Marduke tells John that there's likely to be a couple of chests' worth of silver coins on the property elsewhere and if he dedicated enough time and effort to it, he'd wind up a rich man just by digging them up. John thinks it over for a moment, but decides that he doesn't want to spend all his time just working to make himself wealthy--the coins that Mr. Marduke located are certainly enough to get his guitar strung the way he wants it and with a little left over besides. He's hospitable enough to bring his guest's salt pork dinner out so it can be consumed under the open sky (at Mr. Marduke's request), and decides to get Defying while the Defying's good.

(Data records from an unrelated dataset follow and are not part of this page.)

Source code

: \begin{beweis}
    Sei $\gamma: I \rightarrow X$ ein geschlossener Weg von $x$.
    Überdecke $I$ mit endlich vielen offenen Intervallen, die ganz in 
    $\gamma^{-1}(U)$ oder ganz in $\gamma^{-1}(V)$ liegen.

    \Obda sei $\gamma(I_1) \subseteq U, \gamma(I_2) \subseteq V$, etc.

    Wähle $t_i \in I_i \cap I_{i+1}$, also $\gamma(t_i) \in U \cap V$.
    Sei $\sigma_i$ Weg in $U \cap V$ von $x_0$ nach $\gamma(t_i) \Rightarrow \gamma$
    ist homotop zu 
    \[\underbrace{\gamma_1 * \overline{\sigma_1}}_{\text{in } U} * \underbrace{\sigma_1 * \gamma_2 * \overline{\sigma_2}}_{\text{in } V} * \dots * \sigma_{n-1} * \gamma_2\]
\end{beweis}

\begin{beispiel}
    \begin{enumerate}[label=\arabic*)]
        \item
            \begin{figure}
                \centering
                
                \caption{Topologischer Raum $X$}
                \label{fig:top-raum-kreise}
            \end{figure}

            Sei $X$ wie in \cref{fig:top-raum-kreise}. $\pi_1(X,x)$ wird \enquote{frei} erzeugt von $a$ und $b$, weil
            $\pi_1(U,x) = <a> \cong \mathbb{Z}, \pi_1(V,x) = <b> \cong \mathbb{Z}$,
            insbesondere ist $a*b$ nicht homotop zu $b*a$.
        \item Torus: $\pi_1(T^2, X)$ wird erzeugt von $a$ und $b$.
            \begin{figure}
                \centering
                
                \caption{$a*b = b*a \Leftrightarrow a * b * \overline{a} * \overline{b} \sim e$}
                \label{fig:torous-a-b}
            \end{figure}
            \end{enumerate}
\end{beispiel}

John, however, realizes that he's got to do some level grinding before he can face down the Devil, so after upgrading his guitar he goes out to walk the earth and see what he can do for the people that are getting hassled by supernatural beings. But before he does that, Lily stops by to snuggle with her man in the rickety hayloft in Grandpappy's barn. Sadly, Sharon Henesy underplays her role here and sounds more like a sleepy woman reading dialogue than a character in the scene. She's also a bit cheesed off that rather than buy things to make the farm more livable ("this one's our store-bought bed," she says, while examining one of the coins) her guy's going to pick a fight with Satan using a repurposed peso de ocho as the D string.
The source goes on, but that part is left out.